Prepares founders for all intellectual property and legal readiness questions from investors. Covers IP portfolio assessment, patent strategy, regulatory risk mapping, ownership chain documentation, and vulnerability audits. Use proactively whenever a founder mentions patents, IP ownership, legal risks, regulatory compliance, product liability, who developed the technology, or any investor question about what's unique and defensible. Also trigger for "do I need a patent", "what regulatory risks apply to me", "how do I protect my IP", or preparing the IP section of a data room.
Prepares you for every investor IP and legal question. Covers 5 dimensions: uniqueness articulation, IP portfolio, legal risk mapping, protection strategy, and vulnerability audit.

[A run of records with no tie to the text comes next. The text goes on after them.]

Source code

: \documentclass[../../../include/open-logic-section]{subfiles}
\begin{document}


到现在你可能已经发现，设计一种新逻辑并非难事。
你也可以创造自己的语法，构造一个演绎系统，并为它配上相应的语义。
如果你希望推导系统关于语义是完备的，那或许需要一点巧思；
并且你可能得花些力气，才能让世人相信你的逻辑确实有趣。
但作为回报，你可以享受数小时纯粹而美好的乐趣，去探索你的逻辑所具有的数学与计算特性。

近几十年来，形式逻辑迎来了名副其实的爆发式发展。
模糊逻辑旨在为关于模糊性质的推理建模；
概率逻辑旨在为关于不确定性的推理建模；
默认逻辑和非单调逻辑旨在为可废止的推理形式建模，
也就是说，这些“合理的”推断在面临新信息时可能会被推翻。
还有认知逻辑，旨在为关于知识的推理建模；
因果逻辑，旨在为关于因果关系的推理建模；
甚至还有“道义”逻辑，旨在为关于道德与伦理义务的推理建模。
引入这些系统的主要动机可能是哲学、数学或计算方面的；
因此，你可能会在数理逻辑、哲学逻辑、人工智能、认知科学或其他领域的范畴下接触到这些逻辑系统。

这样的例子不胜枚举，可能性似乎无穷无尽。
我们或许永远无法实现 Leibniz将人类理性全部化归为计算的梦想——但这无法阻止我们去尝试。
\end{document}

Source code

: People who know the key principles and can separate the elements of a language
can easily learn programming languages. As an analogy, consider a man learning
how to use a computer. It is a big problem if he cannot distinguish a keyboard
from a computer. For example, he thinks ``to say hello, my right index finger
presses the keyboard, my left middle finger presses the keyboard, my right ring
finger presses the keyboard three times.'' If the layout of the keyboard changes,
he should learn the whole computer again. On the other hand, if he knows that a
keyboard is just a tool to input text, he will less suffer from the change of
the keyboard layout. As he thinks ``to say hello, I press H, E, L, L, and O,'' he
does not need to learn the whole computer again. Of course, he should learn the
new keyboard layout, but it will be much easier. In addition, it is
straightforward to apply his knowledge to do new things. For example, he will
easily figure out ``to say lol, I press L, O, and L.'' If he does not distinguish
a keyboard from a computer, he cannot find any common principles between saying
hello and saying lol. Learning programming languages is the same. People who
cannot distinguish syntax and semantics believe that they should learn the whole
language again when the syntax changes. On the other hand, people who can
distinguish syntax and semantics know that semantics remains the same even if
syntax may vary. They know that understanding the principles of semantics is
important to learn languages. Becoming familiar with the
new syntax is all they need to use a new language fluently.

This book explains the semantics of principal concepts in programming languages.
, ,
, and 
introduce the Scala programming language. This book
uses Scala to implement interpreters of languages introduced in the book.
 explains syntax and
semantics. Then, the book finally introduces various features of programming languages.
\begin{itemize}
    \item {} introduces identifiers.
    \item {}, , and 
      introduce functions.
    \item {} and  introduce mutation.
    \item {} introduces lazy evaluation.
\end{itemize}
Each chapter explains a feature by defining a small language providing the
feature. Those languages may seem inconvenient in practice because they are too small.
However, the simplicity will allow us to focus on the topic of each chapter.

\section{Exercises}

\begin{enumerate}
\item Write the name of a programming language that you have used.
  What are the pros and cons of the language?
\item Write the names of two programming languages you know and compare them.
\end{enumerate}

Investors don't expect perfection. They expect awareness. The worst answer is "I haven't thought about this." The best answer maps your risks and shows a plan.
Investor questions: "What is unique about the company?" / "What big problem does it solve?"
Three layers of differentiation, in order of defensibility:
| Layer | What It Is | Example |
|---|---|---|
| Technical | What your technology can do that others cannot | Proprietary algorithm, unique data moat, novel process |
| Market | Insight you have that competitors missed | Underserved segment, timing advantage, distribution insight |
| Execution | How your team or approach creates compound advantages | Speed, founder-market fit, existing relationships |
The Copy Test Prompt:
If a well-funded competitor saw your product today and tried to replicate it
in 6 months, what specifically would they NOT be able to copy?
List everything they could copy easily.
List everything they couldn't — this is your real IP.
Then answer: Is your moat technical, data-based, network-based, or brand-based?
Which of these is most defensible at your current stage?
Investor questions: "What IP do you own?" / "Who developed it?" / "How are assets owned?"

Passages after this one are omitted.